# Work to complete:
Below are some records. Return exactly the lines from the one with "and the user's" to the one with "file for errors.", and nothing else.

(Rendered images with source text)

BEGIN

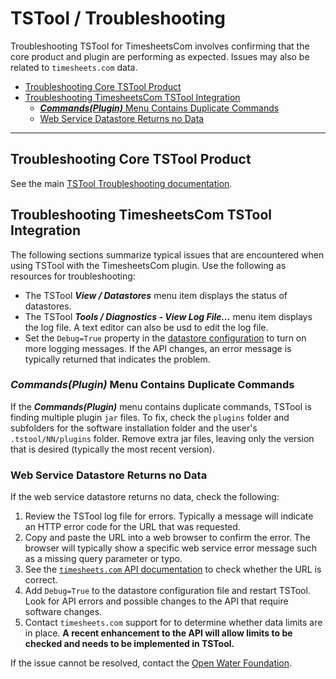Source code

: # TSTool / Troubleshooting #

Troubleshooting TSTool for TimesheetsCom involves confirming that the core product and plugin are performing as expected.
Issues may also be related to `timesheets.com` data.

*   [Troubleshooting Core TSTool Product](#troubleshooting-core-tstool-product)
*   [Troubleshooting TimesheetsCom TSTool Integration](#troubleshooting-timesheetscom-tstool-integration)
    +   [***Commands(Plugin)*** Menu Contains Duplicate Commands](#commandsplugin-menu-contains-duplicate-commands)
    +   [Web Service Datastore Returns no Data](#web-service-datastore-returns-no-data)

------------------

## Troubleshooting Core TSTool Product ##

See the main [TSTool Troubleshooting documentation](https://opencdss.state.co.us/tstool/latest/doc-user/troubleshooting/troubleshooting/).

## Troubleshooting TimesheetsCom TSTool Integration ##

The following sections summarize typical issues that are encountered when using TSTool with the TimesheetsCom plugin.
Use the following as resources for troubleshooting:

*   The TSTool ***View / Datastores*** menu item displays the status of datastores.
*   The TSTool ***Tools / Diagnostics - View Log File...*** menu item displays the log file.
    A text editor can also be usd to edit the log file.
*   Set the `Debug=True` property in the
    [datastore configuration](../datastore-ref/TimesheetsCom/TimesheetsCom.md#datastore-configuration-file) to turn on more logging messages.
    If the API changes, an error message is typically returned that indicates the problem.

### ***Commands(Plugin)*** Menu Contains Duplicate Commands ###

If the ***Commands(Plugin)*** menu contains duplicate commands,
TSTool is finding multiple plugin `jar` files.
To fix, check the `plugins` folder and subfolders for the software installation folder
and the user's `.tstool/NN/plugins` folder.
Remove extra jar files, leaving only the version that is desired (typically the most recent version).

### Web Service Datastore Returns no Data ###

If the web service datastore returns no data, check the following:

1.  Review the TSTool log file for errors.
    Typically a message will indicate an HTTP error code for the URL that was requested.
2.  Copy and paste the URL into a web browser to confirm the error.
    The browser will typically show a specific web service error message such as a
    missing query parameter or typo.
3.  See the [`timesheets.com` API documentation](https://secure05v.timesheets.com/api/public/v1/index.cfm?docs)
    to check whether the URL is correct.
4.  Add `Debug=True` to the datastore configuration file and restart TSTool.
    Look for API errors and possible changes to the API that require software changes.
5.  Contact `timesheets.com` support for to determine whether data limits are in place.
    **A recent enhancement to the API will allow limits to be checked and needs to be implemented in TSTool.**

If the issue cannot be resolved, contact the [Open Water Foundation](https://openwaterfoundation.org/about-owf/staff/).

END

# Result:
and the user's `.tstool/NN/plugins` folder.
Remove extra jar files, leaving only the version that is desired (typically the most recent version).

### Web Service Datastore Returns no Data ###

If the web service datastore returns no data, check the following:

1.  Review the TSTool log file for errors.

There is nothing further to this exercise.